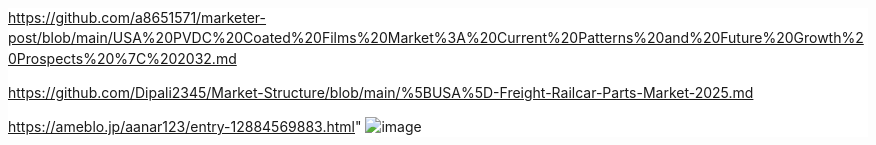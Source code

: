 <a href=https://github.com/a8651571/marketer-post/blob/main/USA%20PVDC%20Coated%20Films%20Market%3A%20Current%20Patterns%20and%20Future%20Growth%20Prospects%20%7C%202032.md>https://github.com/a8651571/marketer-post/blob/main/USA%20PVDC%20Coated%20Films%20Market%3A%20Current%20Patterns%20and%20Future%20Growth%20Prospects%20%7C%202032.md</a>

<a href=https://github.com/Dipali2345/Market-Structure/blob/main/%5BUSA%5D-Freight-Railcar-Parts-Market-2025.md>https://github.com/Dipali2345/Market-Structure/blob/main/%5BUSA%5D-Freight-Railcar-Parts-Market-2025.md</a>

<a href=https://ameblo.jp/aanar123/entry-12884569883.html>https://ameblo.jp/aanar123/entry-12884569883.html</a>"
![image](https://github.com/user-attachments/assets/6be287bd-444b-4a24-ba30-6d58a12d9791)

□ □ □

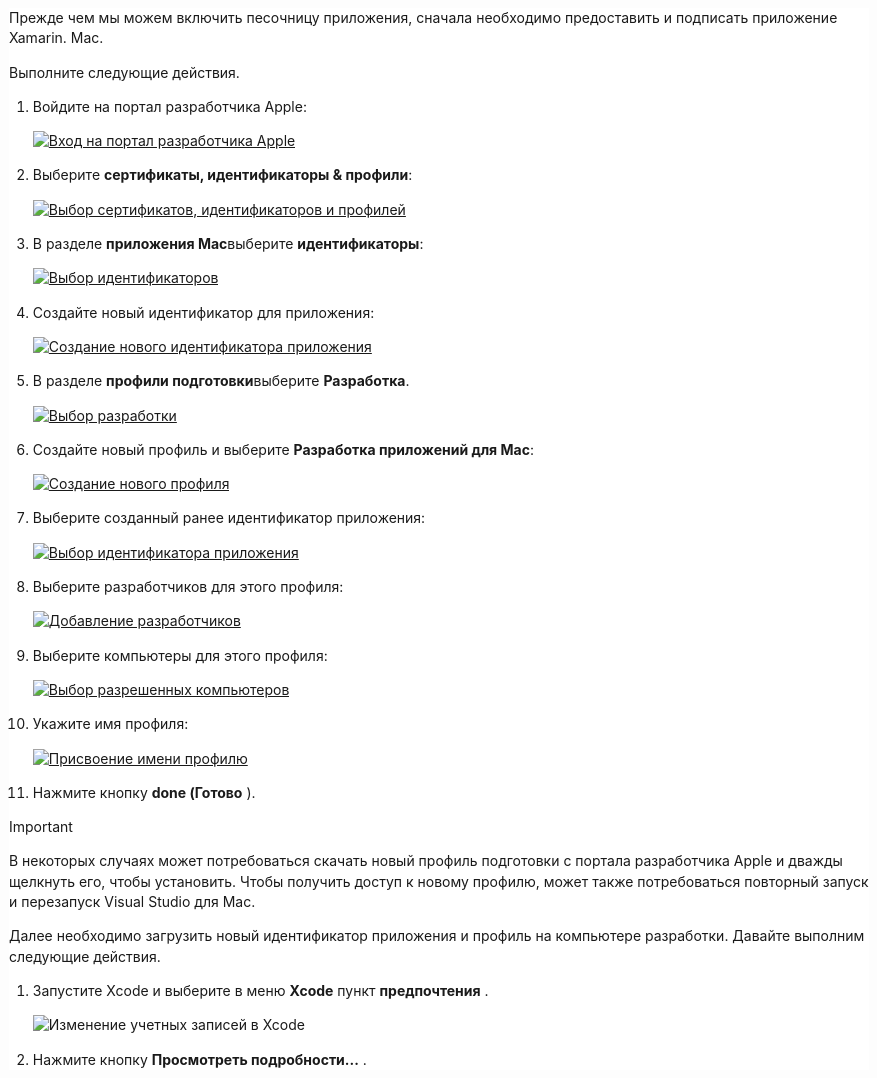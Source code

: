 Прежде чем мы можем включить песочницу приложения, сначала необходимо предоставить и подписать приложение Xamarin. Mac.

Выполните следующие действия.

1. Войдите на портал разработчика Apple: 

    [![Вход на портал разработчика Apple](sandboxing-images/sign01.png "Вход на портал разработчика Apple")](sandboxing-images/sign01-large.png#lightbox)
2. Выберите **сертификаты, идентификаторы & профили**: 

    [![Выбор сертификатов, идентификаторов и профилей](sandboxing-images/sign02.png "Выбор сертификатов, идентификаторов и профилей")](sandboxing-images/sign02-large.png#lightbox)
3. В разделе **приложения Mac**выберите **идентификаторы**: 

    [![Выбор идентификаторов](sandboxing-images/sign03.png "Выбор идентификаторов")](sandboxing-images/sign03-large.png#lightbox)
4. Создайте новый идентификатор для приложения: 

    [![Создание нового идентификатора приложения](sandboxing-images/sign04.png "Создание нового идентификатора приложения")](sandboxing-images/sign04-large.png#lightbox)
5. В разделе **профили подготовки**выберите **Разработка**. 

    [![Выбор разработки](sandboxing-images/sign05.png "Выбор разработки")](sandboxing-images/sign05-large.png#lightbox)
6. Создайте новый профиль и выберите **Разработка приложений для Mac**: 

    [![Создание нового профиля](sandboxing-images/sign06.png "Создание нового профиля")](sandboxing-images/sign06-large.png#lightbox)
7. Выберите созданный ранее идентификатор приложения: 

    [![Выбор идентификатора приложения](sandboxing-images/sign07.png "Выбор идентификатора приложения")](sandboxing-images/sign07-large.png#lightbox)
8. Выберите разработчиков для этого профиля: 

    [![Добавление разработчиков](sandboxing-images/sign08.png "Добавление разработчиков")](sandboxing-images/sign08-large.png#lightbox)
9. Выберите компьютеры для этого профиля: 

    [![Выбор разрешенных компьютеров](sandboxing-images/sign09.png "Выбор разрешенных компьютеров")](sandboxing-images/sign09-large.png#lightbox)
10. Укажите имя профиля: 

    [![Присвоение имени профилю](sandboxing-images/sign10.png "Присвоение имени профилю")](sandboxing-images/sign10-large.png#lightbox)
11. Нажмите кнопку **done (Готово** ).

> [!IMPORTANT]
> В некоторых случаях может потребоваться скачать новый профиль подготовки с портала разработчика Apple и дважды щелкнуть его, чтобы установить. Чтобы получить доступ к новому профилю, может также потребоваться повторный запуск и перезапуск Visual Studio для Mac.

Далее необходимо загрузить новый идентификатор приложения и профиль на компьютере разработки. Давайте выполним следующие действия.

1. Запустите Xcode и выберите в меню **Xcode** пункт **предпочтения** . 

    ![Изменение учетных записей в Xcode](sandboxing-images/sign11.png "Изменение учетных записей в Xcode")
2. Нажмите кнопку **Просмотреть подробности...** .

□ □ □

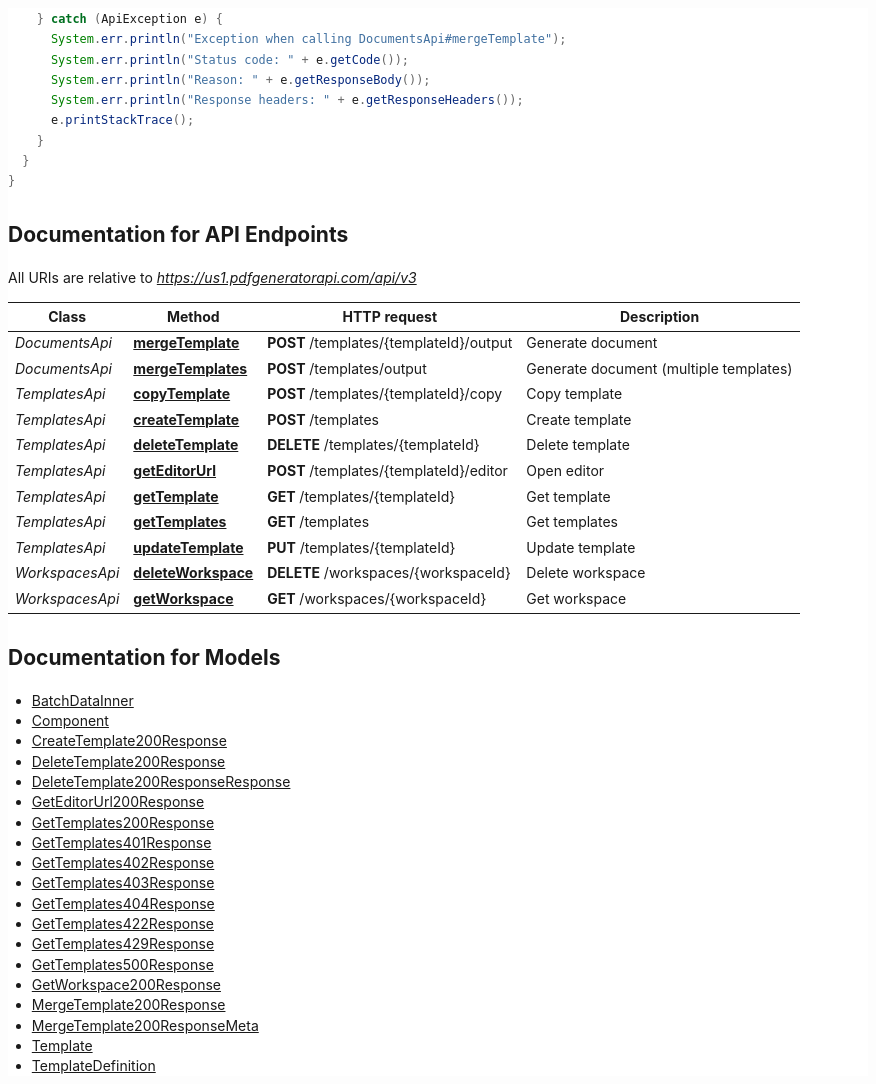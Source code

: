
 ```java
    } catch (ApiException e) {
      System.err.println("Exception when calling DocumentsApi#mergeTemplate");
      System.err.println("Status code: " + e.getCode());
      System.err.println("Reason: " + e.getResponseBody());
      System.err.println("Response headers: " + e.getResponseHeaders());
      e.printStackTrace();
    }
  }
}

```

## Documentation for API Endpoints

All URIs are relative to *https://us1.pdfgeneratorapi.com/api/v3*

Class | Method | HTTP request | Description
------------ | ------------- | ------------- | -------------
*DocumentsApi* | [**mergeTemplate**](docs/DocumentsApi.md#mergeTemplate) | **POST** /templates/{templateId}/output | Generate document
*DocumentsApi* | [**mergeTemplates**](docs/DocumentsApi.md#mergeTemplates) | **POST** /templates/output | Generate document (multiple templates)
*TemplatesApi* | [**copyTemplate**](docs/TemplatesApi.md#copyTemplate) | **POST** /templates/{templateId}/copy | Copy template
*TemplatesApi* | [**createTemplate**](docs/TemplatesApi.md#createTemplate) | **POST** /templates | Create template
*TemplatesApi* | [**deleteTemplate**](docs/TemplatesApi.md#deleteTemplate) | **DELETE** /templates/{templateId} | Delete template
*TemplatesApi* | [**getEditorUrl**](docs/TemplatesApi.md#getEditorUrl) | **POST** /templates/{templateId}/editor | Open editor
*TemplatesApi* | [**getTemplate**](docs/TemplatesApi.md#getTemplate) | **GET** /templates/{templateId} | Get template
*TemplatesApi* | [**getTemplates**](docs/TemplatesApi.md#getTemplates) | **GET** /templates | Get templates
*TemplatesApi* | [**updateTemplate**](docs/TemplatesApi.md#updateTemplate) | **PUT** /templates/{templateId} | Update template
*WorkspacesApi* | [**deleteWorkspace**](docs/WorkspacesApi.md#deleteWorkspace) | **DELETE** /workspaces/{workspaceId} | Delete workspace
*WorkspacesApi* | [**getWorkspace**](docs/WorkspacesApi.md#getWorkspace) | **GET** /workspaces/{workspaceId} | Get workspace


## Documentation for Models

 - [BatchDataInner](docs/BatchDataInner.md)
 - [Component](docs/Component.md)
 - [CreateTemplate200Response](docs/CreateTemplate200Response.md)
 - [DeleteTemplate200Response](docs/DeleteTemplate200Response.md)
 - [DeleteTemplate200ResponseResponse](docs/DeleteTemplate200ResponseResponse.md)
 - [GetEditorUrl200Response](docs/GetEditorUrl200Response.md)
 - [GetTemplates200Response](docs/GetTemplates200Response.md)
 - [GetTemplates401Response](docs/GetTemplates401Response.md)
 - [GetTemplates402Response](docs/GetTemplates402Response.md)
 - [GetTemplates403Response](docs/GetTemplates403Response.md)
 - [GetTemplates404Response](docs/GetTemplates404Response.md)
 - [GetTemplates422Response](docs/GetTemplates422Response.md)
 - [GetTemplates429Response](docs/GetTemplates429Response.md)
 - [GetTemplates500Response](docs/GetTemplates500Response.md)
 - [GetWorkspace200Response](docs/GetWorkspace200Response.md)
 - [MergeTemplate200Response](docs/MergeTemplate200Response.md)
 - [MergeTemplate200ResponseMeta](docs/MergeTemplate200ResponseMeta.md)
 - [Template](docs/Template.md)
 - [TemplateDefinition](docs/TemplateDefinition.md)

□ □ □

Taking the entries above, restate exactly those lines that fall between the line with "- [GetEditorUrl200Response](docs/GetEditorUrl200Response.md)" and the line with "- [TemplateDefinition](docs/TemplateDefinition.md)", keeping both of those lines too.

 - [GetEditorUrl200Response](docs/GetEditorUrl200Response.md)
 - [GetTemplates200Response](docs/GetTemplates200Response.md)
 - [GetTemplates401Response](docs/GetTemplates401Response.md)
 - [GetTemplates402Response](docs/GetTemplates402Response.md)
 - [GetTemplates403Response](docs/GetTemplates403Response.md)
 - [GetTemplates404Response](docs/GetTemplates404Response.md)
 - [GetTemplates422Response](docs/GetTemplates422Response.md)
 - [GetTemplates429Response](docs/GetTemplates429Response.md)
 - [GetTemplates500Response](docs/GetTemplates500Response.md)
 - [GetWorkspace200Response](docs/GetWorkspace200Response.md)
 - [MergeTemplate200Response](docs/MergeTemplate200Response.md)
 - [MergeTemplate200ResponseMeta](docs/MergeTemplate200ResponseMeta.md)
 - [Template](docs/Template.md)
 - [TemplateDefinition](docs/TemplateDefinition.md)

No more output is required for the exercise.